#### The data
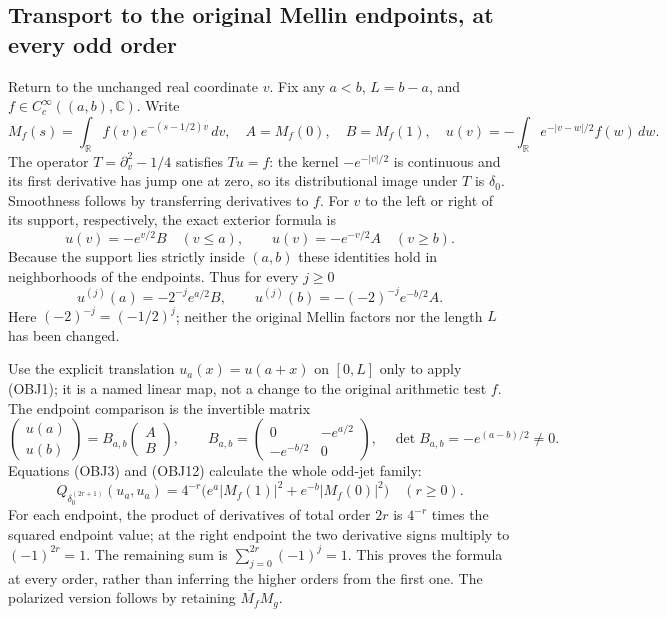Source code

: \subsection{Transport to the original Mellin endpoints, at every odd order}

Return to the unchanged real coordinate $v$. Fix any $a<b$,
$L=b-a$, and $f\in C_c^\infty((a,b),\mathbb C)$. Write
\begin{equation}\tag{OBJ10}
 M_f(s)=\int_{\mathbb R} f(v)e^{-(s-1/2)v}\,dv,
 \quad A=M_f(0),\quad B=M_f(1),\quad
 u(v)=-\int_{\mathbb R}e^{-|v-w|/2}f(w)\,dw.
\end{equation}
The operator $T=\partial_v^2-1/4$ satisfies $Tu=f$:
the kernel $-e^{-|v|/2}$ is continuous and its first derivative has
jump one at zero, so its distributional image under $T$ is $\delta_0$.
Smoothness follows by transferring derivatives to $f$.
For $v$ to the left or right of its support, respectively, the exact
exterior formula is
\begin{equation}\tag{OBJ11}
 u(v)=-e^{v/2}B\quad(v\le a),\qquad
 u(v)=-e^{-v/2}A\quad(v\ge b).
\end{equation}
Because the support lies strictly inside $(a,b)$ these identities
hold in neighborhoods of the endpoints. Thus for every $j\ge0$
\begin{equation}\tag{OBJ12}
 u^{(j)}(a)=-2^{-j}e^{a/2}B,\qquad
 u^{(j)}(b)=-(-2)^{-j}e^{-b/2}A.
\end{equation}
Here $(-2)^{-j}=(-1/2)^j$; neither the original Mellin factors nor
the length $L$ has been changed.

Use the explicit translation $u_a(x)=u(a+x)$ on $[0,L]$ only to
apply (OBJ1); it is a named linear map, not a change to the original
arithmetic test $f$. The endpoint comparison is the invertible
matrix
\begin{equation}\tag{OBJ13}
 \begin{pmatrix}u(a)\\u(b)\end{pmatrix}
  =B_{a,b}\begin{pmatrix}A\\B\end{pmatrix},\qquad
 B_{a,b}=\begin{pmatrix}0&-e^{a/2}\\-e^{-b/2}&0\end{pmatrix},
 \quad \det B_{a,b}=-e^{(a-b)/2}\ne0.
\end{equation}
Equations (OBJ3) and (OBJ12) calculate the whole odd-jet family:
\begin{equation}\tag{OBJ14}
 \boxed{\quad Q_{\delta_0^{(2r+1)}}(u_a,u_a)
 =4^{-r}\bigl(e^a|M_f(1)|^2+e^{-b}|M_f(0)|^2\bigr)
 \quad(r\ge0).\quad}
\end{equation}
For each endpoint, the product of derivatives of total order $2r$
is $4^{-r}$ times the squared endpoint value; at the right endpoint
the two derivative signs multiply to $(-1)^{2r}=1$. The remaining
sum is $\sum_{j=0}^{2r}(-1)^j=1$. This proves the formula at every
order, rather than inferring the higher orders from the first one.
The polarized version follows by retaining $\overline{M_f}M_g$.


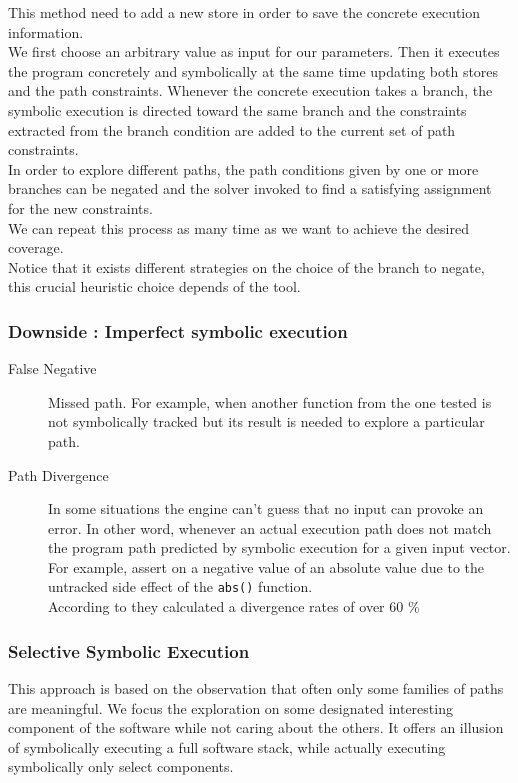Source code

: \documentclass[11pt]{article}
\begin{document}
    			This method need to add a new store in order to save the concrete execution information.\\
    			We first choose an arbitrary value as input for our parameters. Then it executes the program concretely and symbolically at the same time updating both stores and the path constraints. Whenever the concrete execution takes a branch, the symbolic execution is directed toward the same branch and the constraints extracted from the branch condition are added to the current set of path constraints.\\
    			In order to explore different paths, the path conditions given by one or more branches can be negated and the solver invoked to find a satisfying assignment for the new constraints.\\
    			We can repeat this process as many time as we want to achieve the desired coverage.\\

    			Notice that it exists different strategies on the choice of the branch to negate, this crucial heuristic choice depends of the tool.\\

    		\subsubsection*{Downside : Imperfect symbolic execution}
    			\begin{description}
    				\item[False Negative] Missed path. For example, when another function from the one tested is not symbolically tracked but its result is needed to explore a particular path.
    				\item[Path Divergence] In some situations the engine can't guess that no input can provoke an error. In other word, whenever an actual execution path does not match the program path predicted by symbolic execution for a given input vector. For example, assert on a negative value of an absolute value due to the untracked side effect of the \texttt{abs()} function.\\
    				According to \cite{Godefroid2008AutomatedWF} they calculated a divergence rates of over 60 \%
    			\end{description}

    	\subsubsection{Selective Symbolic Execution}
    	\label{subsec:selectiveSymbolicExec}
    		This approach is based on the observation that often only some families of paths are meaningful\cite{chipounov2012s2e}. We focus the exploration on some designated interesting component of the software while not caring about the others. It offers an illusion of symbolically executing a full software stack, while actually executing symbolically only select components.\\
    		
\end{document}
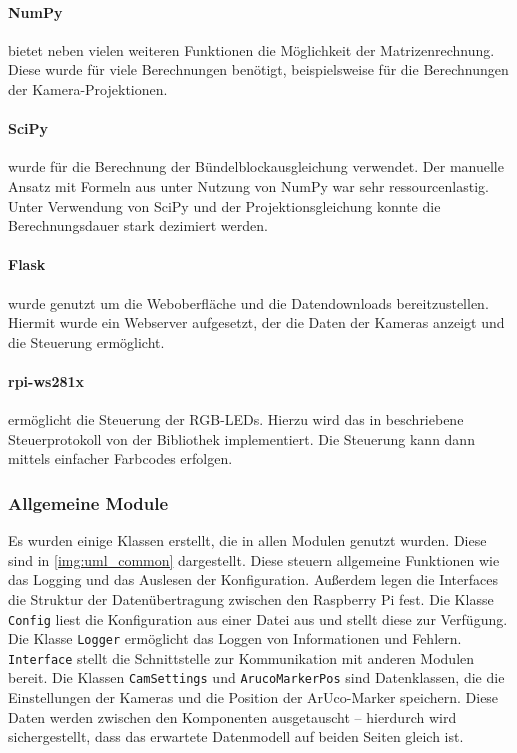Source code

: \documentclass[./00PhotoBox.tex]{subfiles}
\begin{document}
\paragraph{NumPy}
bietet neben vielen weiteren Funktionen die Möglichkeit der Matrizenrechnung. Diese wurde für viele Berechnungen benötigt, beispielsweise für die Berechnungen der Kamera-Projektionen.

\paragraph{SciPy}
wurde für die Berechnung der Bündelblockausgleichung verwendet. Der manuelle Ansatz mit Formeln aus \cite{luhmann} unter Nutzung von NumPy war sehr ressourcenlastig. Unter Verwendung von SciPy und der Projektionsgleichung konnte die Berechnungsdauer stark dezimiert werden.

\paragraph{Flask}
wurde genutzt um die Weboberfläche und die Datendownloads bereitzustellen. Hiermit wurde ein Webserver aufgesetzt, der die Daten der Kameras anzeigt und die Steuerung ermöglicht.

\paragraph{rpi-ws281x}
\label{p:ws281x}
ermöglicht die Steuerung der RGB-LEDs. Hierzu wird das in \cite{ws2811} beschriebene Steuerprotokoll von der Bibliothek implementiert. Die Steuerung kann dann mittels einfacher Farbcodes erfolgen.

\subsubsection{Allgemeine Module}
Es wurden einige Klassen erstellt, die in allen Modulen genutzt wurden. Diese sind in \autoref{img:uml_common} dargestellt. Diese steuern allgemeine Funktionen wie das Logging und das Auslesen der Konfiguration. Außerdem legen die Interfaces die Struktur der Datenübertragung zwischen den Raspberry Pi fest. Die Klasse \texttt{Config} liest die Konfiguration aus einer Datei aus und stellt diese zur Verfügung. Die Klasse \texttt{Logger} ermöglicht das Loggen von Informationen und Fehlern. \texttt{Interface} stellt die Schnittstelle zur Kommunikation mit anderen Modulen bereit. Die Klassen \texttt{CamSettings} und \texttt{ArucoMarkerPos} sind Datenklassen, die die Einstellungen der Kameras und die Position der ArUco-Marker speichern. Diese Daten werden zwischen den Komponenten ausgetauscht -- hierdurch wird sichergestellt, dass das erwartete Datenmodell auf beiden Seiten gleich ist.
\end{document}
########
Work order
Please state how many lines in the entries include the string "derivatives", giving no more than the number.

Written answer
2